**PROVIDED DATA**:
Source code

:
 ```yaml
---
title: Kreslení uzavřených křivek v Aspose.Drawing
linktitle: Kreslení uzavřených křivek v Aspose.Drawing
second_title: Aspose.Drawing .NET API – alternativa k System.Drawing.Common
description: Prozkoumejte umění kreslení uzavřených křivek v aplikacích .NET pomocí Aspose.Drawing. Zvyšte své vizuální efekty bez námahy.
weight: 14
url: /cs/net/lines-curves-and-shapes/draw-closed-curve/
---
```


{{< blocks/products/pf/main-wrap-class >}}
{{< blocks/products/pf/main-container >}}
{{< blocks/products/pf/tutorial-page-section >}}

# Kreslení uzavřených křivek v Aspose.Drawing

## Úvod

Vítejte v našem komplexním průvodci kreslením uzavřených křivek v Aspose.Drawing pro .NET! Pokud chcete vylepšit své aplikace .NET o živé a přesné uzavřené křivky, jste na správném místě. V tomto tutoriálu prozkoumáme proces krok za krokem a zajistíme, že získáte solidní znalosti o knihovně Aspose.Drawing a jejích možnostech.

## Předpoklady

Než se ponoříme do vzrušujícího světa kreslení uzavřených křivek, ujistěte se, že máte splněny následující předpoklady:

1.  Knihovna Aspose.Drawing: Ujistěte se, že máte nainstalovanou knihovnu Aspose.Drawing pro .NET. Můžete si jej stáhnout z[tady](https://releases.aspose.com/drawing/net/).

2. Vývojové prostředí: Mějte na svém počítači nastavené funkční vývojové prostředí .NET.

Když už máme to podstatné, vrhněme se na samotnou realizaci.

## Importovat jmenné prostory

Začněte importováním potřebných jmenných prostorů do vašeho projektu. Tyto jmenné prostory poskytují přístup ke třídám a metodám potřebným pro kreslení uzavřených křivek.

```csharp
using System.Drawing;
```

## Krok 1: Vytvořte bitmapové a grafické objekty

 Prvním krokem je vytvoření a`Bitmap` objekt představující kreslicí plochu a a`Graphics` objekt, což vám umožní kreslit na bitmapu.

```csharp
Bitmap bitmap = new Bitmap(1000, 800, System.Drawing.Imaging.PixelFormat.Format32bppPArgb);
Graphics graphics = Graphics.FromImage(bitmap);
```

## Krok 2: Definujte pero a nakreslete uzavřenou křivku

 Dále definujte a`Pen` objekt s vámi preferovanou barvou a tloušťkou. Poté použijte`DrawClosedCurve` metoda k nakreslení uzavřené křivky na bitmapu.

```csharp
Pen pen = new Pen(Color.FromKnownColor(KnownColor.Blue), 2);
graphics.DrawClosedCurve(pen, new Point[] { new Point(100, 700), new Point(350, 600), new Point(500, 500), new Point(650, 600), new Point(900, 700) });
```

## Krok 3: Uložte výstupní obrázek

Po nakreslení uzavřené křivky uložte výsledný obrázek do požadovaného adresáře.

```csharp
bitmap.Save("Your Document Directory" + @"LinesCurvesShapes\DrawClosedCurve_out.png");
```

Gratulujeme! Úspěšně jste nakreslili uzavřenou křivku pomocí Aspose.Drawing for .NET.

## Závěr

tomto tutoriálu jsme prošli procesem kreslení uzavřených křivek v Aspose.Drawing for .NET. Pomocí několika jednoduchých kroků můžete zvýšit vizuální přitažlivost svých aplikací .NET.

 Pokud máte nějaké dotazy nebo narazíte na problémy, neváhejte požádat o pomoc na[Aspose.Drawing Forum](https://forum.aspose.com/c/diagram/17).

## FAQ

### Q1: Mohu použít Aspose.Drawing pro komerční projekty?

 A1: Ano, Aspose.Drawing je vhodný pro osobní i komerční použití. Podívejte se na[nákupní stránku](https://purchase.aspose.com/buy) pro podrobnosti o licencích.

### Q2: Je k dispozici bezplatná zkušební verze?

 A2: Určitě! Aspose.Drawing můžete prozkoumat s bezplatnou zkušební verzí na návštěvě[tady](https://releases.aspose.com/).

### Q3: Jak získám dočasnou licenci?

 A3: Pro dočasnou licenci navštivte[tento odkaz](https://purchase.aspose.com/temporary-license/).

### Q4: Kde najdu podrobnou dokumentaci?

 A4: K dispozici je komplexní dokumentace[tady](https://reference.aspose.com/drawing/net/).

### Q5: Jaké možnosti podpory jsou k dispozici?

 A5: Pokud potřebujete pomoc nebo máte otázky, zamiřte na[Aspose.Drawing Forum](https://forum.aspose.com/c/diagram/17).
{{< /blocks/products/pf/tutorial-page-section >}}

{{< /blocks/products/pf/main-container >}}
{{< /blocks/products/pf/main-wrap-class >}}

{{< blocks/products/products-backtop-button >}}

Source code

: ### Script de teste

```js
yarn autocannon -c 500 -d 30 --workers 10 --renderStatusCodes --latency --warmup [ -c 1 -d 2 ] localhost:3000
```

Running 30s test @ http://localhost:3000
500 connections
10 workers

**TASK TO COMPLETE**:
Your task is to restate, word for word, only those lines above that fall between the line holding "Pokud máte nějaké" and the line holding "A1: Ano, Aspose.Drawing", inclusive.

**ANSWER TO THE PROBLEM**:
 Pokud máte nějaké dotazy nebo narazíte na problémy, neváhejte požádat o pomoc na[Aspose.Drawing Forum](https://forum.aspose.com/c/diagram/17).

## FAQ

### Q1: Mohu použít Aspose.Drawing pro komerční projekty?

 A1: Ano, Aspose.Drawing je vhodný pro osobní i komerční použití. Podívejte se na[nákupní stránku](https://purchase.aspose.com/buy) pro podrobnosti o licencích.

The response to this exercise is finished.